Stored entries
|---|

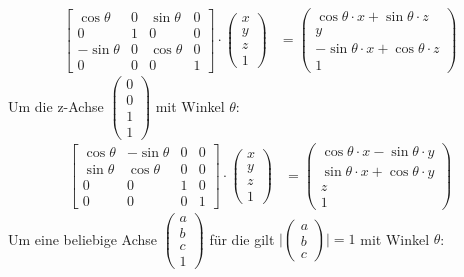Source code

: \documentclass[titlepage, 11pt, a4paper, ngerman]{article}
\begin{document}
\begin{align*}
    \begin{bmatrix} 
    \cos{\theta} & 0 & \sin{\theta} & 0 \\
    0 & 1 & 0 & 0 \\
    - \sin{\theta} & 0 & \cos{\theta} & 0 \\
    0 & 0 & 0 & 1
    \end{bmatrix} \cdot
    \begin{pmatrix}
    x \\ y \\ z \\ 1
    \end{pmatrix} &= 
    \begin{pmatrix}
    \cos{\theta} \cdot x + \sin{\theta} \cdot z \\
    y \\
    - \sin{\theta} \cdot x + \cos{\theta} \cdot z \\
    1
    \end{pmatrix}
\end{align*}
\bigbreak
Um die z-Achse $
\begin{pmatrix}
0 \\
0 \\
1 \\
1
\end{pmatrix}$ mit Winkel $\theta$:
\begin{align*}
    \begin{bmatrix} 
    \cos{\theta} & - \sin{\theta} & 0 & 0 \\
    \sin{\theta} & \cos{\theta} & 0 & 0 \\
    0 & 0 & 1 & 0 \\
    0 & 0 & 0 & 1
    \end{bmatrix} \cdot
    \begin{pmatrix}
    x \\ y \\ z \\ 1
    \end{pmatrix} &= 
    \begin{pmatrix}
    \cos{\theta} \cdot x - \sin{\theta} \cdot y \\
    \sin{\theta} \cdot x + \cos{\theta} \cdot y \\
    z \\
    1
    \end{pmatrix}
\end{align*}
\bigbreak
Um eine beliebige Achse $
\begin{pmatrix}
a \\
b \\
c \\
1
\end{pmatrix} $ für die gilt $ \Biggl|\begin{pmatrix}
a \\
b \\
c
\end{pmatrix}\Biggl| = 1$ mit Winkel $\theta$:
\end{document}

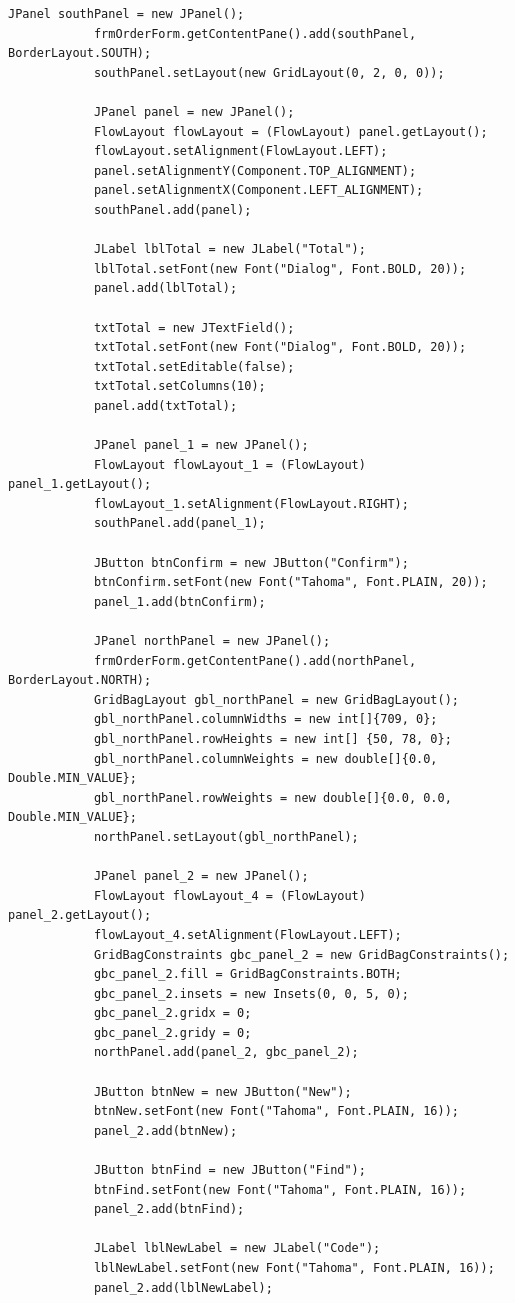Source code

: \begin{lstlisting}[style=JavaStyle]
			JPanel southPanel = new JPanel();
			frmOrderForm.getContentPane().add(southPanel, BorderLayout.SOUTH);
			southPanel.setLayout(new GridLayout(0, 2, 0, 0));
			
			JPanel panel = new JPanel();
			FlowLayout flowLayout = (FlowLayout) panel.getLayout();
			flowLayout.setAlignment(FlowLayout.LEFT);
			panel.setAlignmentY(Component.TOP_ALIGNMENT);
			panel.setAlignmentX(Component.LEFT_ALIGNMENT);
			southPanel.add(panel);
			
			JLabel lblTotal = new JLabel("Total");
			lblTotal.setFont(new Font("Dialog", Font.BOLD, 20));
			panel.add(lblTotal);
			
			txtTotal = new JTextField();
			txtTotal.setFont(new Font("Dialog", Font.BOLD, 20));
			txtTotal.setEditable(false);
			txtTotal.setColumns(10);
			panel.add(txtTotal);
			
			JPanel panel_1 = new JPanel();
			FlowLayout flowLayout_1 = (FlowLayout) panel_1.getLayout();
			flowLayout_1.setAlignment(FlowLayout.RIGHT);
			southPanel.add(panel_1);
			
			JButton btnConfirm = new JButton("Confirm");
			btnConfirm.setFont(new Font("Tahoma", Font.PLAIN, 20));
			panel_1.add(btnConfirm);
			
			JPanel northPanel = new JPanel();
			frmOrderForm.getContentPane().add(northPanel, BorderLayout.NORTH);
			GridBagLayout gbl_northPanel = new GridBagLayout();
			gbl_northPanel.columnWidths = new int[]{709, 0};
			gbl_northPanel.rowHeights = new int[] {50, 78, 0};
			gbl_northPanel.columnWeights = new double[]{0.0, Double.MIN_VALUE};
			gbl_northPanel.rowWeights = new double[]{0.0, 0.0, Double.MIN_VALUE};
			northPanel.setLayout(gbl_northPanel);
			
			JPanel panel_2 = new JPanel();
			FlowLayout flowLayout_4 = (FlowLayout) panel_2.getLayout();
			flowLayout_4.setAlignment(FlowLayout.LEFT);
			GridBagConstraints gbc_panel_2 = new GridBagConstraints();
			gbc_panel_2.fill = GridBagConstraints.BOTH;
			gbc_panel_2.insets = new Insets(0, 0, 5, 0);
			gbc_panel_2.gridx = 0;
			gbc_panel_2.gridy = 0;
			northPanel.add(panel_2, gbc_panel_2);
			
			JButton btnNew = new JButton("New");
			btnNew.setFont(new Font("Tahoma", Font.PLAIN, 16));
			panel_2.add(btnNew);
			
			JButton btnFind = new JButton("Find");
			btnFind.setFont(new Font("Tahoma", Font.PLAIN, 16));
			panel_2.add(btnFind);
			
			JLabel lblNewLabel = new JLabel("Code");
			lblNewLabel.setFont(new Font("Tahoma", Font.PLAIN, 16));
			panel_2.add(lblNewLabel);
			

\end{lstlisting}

|---|

Task details: Which lines of the data contain "Biggl"? Copy them all.

Response to this task:
\end{pmatrix} $ für die gilt $ \Biggl|\begin{pmatrix}
\end{pmatrix}\Biggl| = 1$ mit Winkel $\theta$:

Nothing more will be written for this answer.